Molecular cloning of CSF-1 receptor from rat myoblasts. Sequence analysis and regulation during myogenesis.

We have isolated and sequenced a cDNA (mrfms) encoding rat c-fms gene (CSF-1 receptor) from proliferating L6 alpha 1 myoblasts. The predicted amino acid sequence was highly identical with the c-fms protein found in monocytes and macrophages (98, 76 and 84% identity from mouse, cat and human c-fms proteins, respectively). The mechanisms responsible for the regulation of mrfms gene expression during myogenesis were examined. Mrfms products were observed during proliferation of L6 alpha 1 myoblasts and were downregulated during differentiation. Run-on transcription assays demonstrated that the mrfms gene was transcriptionally active only in undifferentiated myoblasts. These findings suggested that mrfms levels in L6 alpha 1 myoblasts are controlled by transcriptional mechanisms. The half-life of mrfms transcripts was found to be at least 5 hr while inhibition of protein synthesis with cycloheximide (CHX) decreased this half-life to 30 min without changes in the rate of mrfms gene transcription. In addition oncogenic transformation of L6 alpha 1 myoblasts by the v-fms induced constitutive upregulation of mrfms mRNAs, and nuclear run-on assays demonstrated that mrfms transcription was not growth-factor dependent. Furthermore, these findings with others previously published indicate that mrfms gene products may play a role in the normal and neoplastic growth of muscular cells.
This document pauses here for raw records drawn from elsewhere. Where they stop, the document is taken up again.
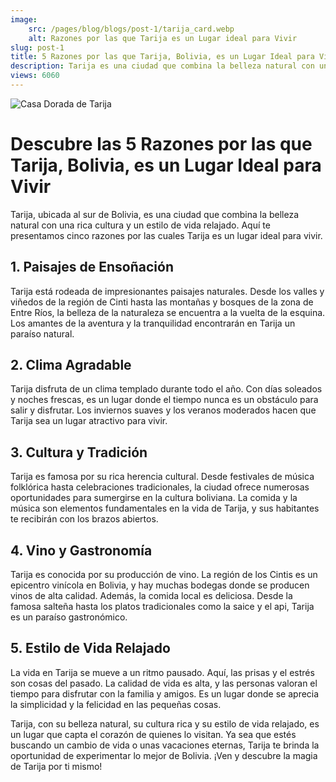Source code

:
 ```yaml
---
image:
	src: /pages/blog/blogs/post-1/tarija_card.webp
	alt: Razones por las que Tarija es un Lugar ideal para Vivir
slug: post-1
title: 5 Razones por las que Tarija, Bolivia, es un Lugar Ideal para Vivir
description: Tarija es una ciudad que combina la belleza natural con una rica cultura y un estilo de vida relajado.
views: 6060
---
```


<div class="text-black max-w-[90%] mx-auto">
  <img class="w-full max-w-[580px] mx-auto mb-8 rounded-xl" src="/pages/blog/blogs/post-1/tarija02.webp" alt="Casa Dorada de Tarija" lazy="loading" decoding="async" />
  <h1 class="text-lg font-my-raleway font-bold">
    Descubre las 5 Razones por las que Tarija, Bolivia, es un Lugar Ideal
    para Vivir
  </h1>
  <span class="block w-full h-[2px] bg-navy-blue mt-5"></span>
  <p class="text-sm text-dark-gray py-5">
    Tarija, ubicada al sur de Bolivia, es una ciudad que combina la belleza
    natural con una rica cultura y un estilo de vida relajado. Aquí te
    presentamos cinco razones por las cuales Tarija es un lugar ideal para
    vivir.
  </p>
  <article class="flex flex-col gap-4">
    <div>
      <h2 class="text-md font-my-raleway font-bold pb-2">
        1. Paisajes de Ensoñación
      </h2>
      <p class="text-sm text-dark">
        Tarija está rodeada de impresionantes paisajes naturales. Desde los
        valles y viñedos de la región de Cinti hasta las montañas y bosques
        de la zona de Entre Ríos, la belleza de la naturaleza se encuentra a
        la vuelta de la esquina. Los amantes de la aventura y la
        tranquilidad encontrarán en Tarija un paraíso natural.
      </p>
    </div>
    <div>
      <h2 class="text-md font-my-raleway font-bold pb-2">
        2. Clima Agradable
      </h2>
      <p class="text-sm text-dark">
        Tarija disfruta de un clima templado durante todo el año. Con días
        soleados y noches frescas, es un lugar donde el tiempo nunca es un
        obstáculo para salir y disfrutar. Los inviernos suaves y los veranos
        moderados hacen que Tarija sea un lugar atractivo para vivir.
      </p>
    </div>
    <div>
      <h2 class="text-md font-my-raleway font-bold pb-2">
        3. Cultura y Tradición
      </h2>
      <p class="text-sm text-dark">
        Tarija es famosa por su rica herencia cultural. Desde festivales de
        música folklórica hasta celebraciones tradicionales, la ciudad
        ofrece numerosas oportunidades para sumergirse en la cultura
        boliviana. La comida y la música son elementos fundamentales en la
        vida de Tarija, y sus habitantes te recibirán con los brazos
        abiertos.
      </p>
    </div>
    <div>
      <h2 class="text-md font-my-raleway font-bold pb-2">
        4. Vino y Gastronomía
      </h2>
      <p class="text-sm text-dark">
        Tarija es conocida por su producción de vino. La región de los
        Cintis es un epicentro vinícola en Bolivia, y hay muchas bodegas
        donde se producen vinos de alta calidad. Además, la comida local es
        deliciosa. Desde la famosa salteña hasta los platos tradicionales
        como la saice y el api, Tarija es un paraíso gastronómico.
      </p>
    </div>
    <div>
      <h2 class="text-md font-my-raleway font-bold pb-2">
        5. Estilo de Vida Relajado
      </h2>
      <p class="text-sm text-dark">
        La vida en Tarija se mueve a un ritmo pausado. Aquí, las prisas y el
        estrés son cosas del pasado. La calidad de vida es alta, y las
        personas valoran el tiempo para disfrutar con la familia y amigos.
        Es un lugar donde se aprecia la simplicidad y la felicidad en las
        pequeñas cosas.
      </p>
    <p class="text-sm text-dark">
      Tarija, con su belleza natural, su cultura rica y su estilo de vida
      relajado, es un lugar que capta el corazón de quienes lo visitan. Ya
      sea que estés buscando un cambio de vida o unas vacaciones eternas,
      Tarija te brinda la oportunidad de experimentar lo mejor de Bolivia.
      ¡Ven y descubre la magia de Tarija por ti mismo!
    </p>
  </article>
</div>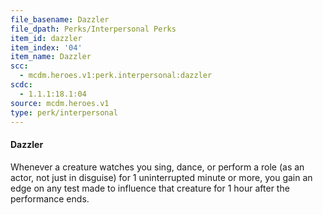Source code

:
 ```yaml
---
file_basename: Dazzler
file_dpath: Perks/Interpersonal Perks
item_id: dazzler
item_index: '04'
item_name: Dazzler
scc:
  - mcdm.heroes.v1:perk.interpersonal:dazzler
scdc:
  - 1.1.1:18.1:04
source: mcdm.heroes.v1
type: perk/interpersonal
---
```


#### Dazzler

Whenever a creature watches you sing, dance, or perform a role (as an actor, not just in disguise) for 1 uninterrupted minute or more, you gain an edge on any test made to influence that creature for 1 hour after the performance ends.

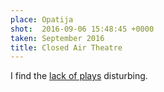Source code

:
 ```yaml
---
place: Opatija
shot:  2016-09-06 15:48:45 +0000
taken: September 2016
title: Closed Air Theatre
---
```


I find the [lack of plays](https://en.wikipedia.org/wiki/Schr%C3%B6dinger%27s_cat_in_popular_culture) disturbing.
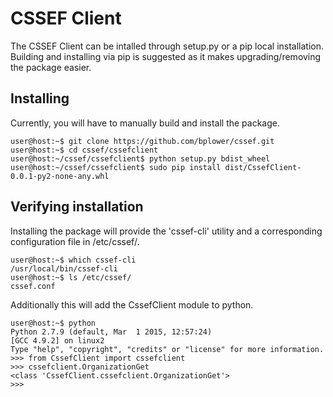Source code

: # CSSEF Client

The CSSEF Client can be intalled through setup.py or a pip local installation. Building and installing via pip is suggested as it makes upgrading/removing the package easier.

## Installing
Currently, you will have to manually build and install the package.
```
user@host:~$ git clone https://github.com/bplower/cssef.git
user@host:~$ cd cssef/cssefclient
user@host:~/cssef/cssefclient$ python setup.py bdist_wheel
user@host:~/cssef/cssefclient$ sudo pip install dist/CssefClient-0.0.1-py2-none-any.whl
```

## Verifying installation
Installing the package will provide the 'cssef-cli' utility and a corresponding configuration file in /etc/cssef/.
```
user@host:~$ which cssef-cli
/usr/local/bin/cssef-cli
user@host:~$ ls /etc/cssef/
cssef.conf
```

Additionally this will add the CssefClient module to python.
```
user@host:~$ python
Python 2.7.9 (default, Mar  1 2015, 12:57:24) 
[GCC 4.9.2] on linux2
Type "help", "copyright", "credits" or "license" for more information.
>>> from CssefClient import cssefclient
>>> cssefclient.OrganizationGet
<class 'CssefClient.cssefclient.OrganizationGet'>
>>>
```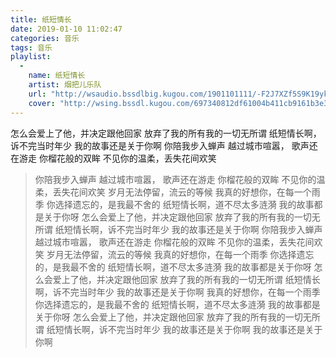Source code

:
 ```yaml
---
title: 纸短情长
date: 2019-01-10 11:02:47
categories: 音乐
tags: 音乐
playlist:
  -
    name: 纸短情长
    artist: 烟把儿乐队
    url: "http://wsaudio.bssdlbig.kugou.com/1901101111/-F2J7XZf5S9K19yktDnPcw/1547176284/bss/extname/wsaudio/f12c21698119de686ee4731142862da2.mp3"
    cover: "http://wsing.bssdl.kugou.com/697340812df61004b411cb9161b3e367.jpg_188x188.jpg?param=130y130"
---
```


怎么会爱上了他，并决定跟他回家
放弃了我的所有我的一切无所谓
纸短情长啊，诉不完当时年少
我的故事还是关于你啊
你陪我步入蝉声 越过城市喧嚣，
歌声还在游走 你榴花般的双眸
不见你的温柔，丢失花间欢笑

<!-- more -->

> 你陪我步入蝉声 越过城市喧嚣，
> 歌声还在游走 你榴花般的双眸
> 不见你的温柔，丢失花间欢笑
> 岁月无法停留，流云的等候
> 我真的好想你，在每一个雨季
> 你选择遗忘的，是我最不舍的
> 纸短情长啊，道不尽太多涟漪
> 我的故事都是关于你呀
> 怎么会爱上了他，并决定跟他回家
> 放弃了我的所有我的一切无所谓
> 纸短情长啊，诉不完当时年少
> 我的故事还是关于你啊
> 你陪我步入蝉声 越过城市喧嚣，
> 歌声还在游走 你榴花般的双眸
> 不见你的温柔，丢失花间欢笑
> 岁月无法停留，流云的等候
> 我真的好想你，在每一个雨季
> 你选择遗忘的，是我最不舍的
> 纸短情长啊，道不尽太多涟漪
> 我的故事都是关于你呀
> 怎么会爱上了他，并决定跟他回家
> 放弃了我的所有我的一切无所谓
> 纸短情长啊，诉不完当时年少
> 我的故事还是关于你啊
> 我真的好想你，在每一个雨季
> 你选择遗忘的，是我最不舍的
> 纸短情长啊，道不尽太多涟漪
> 我的故事都是关于你呀
> 怎么会爱上了他，并决定跟他回家
> 放弃了我的所有我的一切无所谓
> 纸短情长啊，诉不完当时年少
> 我的故事还是关于你啊
> 我的故事还是关于你啊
Expression of CSF-1-receptor-related proteins in muscular stem cells.

We previously reported that consistent levels of c-fms-related transcripts are expressed during the growth of rat myogenic cells as well as in all neoplastic myoblasts. The present study extends this observation to mouse myogenic cells and demonstrates that a tyrosine-kinase-associated gp170, very similar or identical to the receptor for the macrophage stimulating factor CSF-1, is synthesized in myoblasts via a short-lived precursor of 115-116 kD and an immature gp130. These gene products are eliminated during the myogenic process, suggesting their role in the proliferation of muscular cells.